Dataset extract:
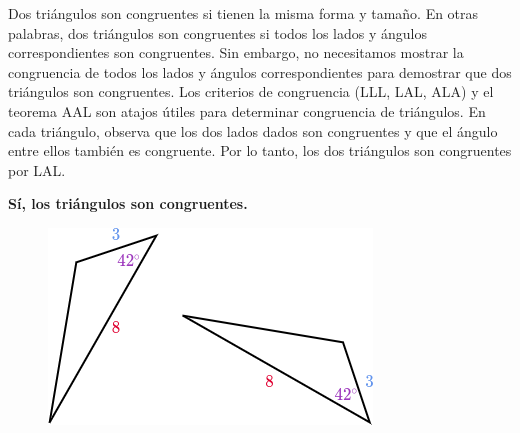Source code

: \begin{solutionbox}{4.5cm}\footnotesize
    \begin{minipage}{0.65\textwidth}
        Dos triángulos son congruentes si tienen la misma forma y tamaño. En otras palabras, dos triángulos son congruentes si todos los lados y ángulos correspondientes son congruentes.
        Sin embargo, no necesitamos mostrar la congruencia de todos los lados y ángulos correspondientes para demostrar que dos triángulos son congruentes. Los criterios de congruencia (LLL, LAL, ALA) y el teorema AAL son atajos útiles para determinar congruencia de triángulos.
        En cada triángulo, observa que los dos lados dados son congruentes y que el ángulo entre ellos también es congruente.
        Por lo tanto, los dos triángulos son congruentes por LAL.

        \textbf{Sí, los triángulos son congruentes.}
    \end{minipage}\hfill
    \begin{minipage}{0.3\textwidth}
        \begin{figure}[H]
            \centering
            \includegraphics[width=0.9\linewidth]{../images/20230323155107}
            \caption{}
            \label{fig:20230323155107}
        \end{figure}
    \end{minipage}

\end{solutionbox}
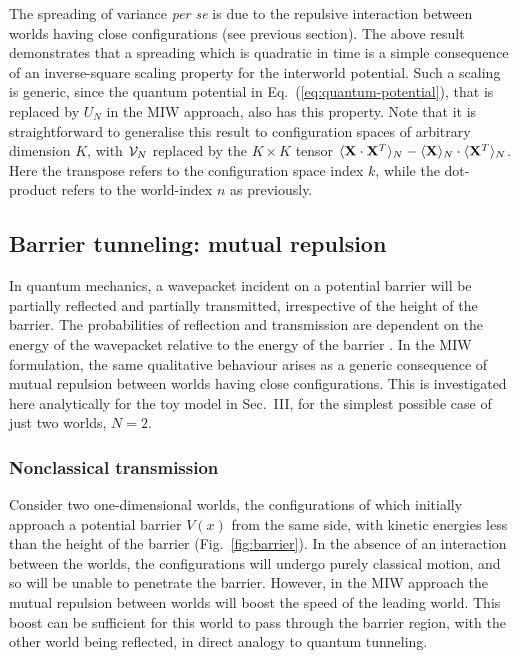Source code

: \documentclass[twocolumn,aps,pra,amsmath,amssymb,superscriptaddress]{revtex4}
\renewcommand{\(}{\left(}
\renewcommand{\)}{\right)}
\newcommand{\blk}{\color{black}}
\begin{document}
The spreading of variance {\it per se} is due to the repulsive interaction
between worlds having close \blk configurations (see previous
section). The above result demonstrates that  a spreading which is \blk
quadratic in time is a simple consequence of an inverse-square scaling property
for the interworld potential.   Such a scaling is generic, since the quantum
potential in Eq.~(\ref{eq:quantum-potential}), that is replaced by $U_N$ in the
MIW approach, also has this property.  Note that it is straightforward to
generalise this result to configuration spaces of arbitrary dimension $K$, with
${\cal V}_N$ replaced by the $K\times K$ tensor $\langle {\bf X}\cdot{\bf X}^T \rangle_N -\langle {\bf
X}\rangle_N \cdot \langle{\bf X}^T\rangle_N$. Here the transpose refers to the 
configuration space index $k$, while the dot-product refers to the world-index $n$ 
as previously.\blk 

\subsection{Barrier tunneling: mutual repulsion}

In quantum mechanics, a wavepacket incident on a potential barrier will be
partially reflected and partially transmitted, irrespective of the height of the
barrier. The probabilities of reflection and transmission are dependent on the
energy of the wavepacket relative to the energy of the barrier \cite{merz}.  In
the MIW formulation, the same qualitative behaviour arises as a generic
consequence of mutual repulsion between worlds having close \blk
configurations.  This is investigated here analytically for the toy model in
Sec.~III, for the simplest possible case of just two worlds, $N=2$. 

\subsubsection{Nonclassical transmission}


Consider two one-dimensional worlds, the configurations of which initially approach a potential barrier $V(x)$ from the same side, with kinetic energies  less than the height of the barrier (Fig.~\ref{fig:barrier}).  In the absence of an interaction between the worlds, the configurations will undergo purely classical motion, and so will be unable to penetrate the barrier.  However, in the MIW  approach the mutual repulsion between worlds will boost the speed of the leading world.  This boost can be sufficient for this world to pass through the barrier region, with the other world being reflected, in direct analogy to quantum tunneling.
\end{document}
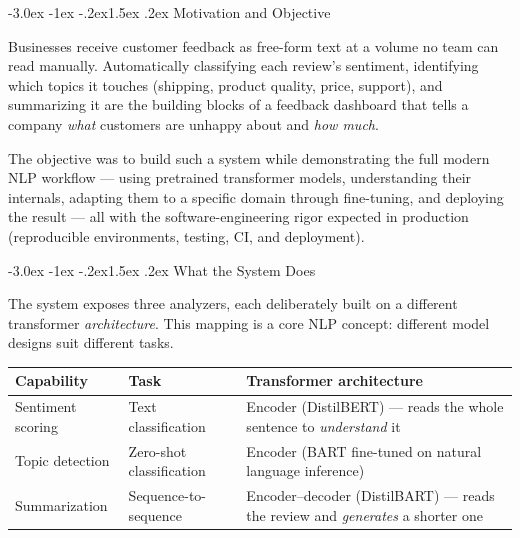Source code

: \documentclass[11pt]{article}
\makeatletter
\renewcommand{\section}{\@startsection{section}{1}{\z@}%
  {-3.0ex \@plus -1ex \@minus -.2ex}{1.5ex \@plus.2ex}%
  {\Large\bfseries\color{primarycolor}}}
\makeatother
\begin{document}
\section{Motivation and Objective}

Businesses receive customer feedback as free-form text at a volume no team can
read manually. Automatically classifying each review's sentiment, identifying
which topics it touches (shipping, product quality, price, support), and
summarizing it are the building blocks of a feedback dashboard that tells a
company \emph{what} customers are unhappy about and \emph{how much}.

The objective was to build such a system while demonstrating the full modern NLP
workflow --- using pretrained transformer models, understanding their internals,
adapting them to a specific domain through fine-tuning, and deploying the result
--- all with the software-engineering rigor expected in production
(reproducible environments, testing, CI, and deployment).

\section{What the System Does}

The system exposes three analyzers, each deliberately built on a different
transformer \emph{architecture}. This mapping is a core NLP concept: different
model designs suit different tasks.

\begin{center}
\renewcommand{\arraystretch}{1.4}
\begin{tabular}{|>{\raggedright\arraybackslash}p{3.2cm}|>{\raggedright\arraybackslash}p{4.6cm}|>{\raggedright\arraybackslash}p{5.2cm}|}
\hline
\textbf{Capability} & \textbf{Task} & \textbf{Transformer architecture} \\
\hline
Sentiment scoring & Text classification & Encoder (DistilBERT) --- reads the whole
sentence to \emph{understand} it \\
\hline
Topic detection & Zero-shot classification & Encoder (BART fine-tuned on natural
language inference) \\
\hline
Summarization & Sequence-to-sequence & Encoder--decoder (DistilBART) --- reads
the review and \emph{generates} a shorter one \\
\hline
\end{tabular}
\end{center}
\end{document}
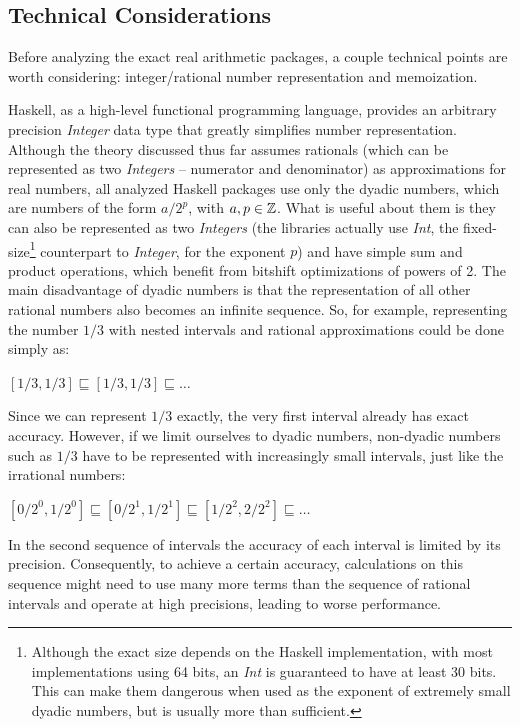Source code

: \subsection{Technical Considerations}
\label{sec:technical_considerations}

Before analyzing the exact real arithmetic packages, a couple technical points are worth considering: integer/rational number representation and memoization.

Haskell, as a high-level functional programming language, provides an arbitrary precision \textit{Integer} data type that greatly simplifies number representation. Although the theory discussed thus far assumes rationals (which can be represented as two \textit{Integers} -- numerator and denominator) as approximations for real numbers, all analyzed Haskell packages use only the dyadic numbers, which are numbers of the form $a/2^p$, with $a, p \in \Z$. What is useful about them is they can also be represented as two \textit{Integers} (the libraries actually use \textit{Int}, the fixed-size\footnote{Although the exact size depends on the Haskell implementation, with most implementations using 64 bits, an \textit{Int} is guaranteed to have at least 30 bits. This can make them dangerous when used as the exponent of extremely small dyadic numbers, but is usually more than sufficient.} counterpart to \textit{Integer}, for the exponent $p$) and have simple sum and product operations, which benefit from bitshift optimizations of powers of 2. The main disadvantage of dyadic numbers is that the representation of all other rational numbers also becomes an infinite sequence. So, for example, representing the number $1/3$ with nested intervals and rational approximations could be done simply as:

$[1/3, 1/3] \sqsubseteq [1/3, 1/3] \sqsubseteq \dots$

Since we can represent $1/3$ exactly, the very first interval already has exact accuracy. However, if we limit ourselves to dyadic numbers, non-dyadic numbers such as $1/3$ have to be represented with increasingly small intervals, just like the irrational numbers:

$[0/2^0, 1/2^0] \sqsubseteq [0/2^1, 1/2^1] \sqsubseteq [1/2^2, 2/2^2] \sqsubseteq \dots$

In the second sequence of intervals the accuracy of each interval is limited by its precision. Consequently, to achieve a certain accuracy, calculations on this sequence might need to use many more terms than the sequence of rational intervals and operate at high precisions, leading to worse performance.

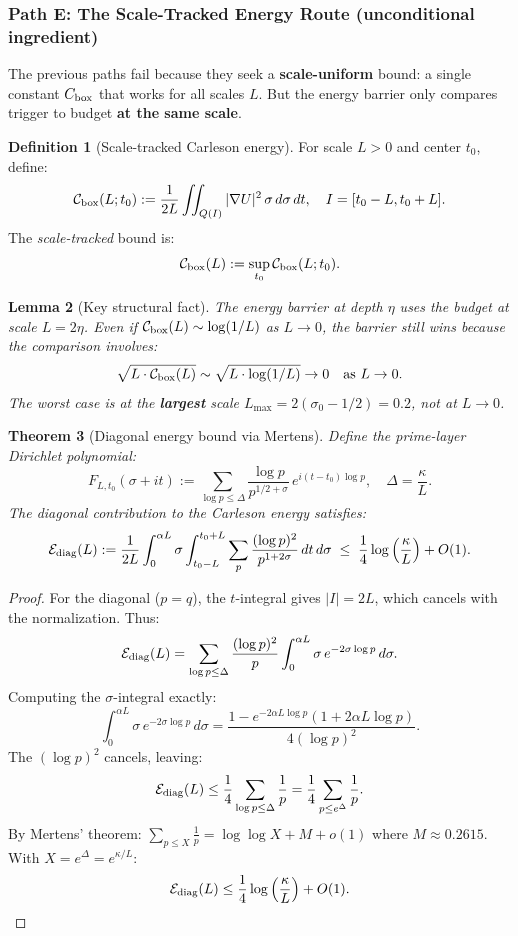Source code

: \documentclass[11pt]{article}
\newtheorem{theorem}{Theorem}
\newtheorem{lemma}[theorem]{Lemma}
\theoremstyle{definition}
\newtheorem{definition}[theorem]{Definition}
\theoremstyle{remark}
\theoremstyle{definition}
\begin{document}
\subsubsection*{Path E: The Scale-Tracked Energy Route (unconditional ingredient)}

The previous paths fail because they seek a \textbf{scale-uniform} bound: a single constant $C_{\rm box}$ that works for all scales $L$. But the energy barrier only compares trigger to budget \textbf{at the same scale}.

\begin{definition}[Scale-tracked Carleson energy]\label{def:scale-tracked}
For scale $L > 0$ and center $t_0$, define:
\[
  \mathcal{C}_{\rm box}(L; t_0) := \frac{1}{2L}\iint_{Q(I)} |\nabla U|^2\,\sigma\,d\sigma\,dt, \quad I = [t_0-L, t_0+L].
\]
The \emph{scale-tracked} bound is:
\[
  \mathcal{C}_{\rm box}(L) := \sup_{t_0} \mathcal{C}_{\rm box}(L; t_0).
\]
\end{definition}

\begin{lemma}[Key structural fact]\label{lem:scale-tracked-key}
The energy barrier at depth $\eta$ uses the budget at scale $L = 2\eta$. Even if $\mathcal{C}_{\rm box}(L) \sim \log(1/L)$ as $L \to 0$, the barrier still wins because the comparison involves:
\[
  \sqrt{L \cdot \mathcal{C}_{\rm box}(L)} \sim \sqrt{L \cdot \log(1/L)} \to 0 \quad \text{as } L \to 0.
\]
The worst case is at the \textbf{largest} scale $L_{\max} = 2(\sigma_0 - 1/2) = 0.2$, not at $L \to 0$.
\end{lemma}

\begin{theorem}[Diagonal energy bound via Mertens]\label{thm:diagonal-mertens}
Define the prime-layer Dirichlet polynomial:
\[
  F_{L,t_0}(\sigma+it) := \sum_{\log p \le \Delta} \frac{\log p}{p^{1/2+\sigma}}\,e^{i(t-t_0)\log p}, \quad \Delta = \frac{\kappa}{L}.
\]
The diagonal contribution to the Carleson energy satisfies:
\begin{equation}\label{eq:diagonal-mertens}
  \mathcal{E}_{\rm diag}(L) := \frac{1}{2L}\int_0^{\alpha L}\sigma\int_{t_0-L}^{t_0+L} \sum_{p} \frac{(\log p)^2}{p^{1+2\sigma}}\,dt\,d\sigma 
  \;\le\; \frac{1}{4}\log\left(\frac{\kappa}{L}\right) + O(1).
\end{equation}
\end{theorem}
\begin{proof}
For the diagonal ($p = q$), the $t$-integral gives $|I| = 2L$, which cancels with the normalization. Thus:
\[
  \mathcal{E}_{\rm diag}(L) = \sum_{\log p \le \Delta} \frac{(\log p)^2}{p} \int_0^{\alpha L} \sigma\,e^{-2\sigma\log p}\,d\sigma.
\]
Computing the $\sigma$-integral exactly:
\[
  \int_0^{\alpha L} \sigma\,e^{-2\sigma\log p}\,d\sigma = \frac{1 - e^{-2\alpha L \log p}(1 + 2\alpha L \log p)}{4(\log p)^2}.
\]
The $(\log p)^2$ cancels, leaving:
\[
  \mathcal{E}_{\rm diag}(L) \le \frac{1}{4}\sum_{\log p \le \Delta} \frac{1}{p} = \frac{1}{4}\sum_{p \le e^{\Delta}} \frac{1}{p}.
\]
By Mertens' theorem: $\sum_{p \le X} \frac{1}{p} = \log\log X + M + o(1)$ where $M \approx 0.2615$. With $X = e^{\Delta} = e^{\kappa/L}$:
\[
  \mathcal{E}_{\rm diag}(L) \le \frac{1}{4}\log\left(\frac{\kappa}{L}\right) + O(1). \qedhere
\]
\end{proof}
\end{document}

Exercise instructions:
In the material above, one part opens with the line containing "los triángulos son" and closes with the line containing "MIW approach, also". Write out that part exactly and skip its pictures.

Exercise solution:
        \textbf{Sí, los triángulos son congruentes.}
    \end{minipage}\hfill
    \begin{minipage}{0.3\textwidth}
        \begin{figure}[H]
            \centering
            \includegraphics[width=0.9\linewidth]{../images/20230323155107}
            \caption{}
            \label{fig:20230323155107}
        \end{figure}
    \end{minipage}

\end{solutionbox}
Source code

: \documentclass[twocolumn,aps,pra,amsmath,amssymb,superscriptaddress]{revtex4}
\renewcommand{\(}{\left(}
\renewcommand{\)}{\right)}
\newcommand{\blk}{\color{black}}
\begin{document}
The spreading of variance {\it per se} is due to the repulsive interaction
between worlds having close \blk configurations (see previous
section). The above result demonstrates that  a spreading which is \blk
quadratic in time is a simple consequence of an inverse-square scaling property
for the interworld potential.   Such a scaling is generic, since the quantum
potential in Eq.~(\ref{eq:quantum-potential}), that is replaced by $U_N$ in the
MIW approach, also has this property.  Note that it is straightforward to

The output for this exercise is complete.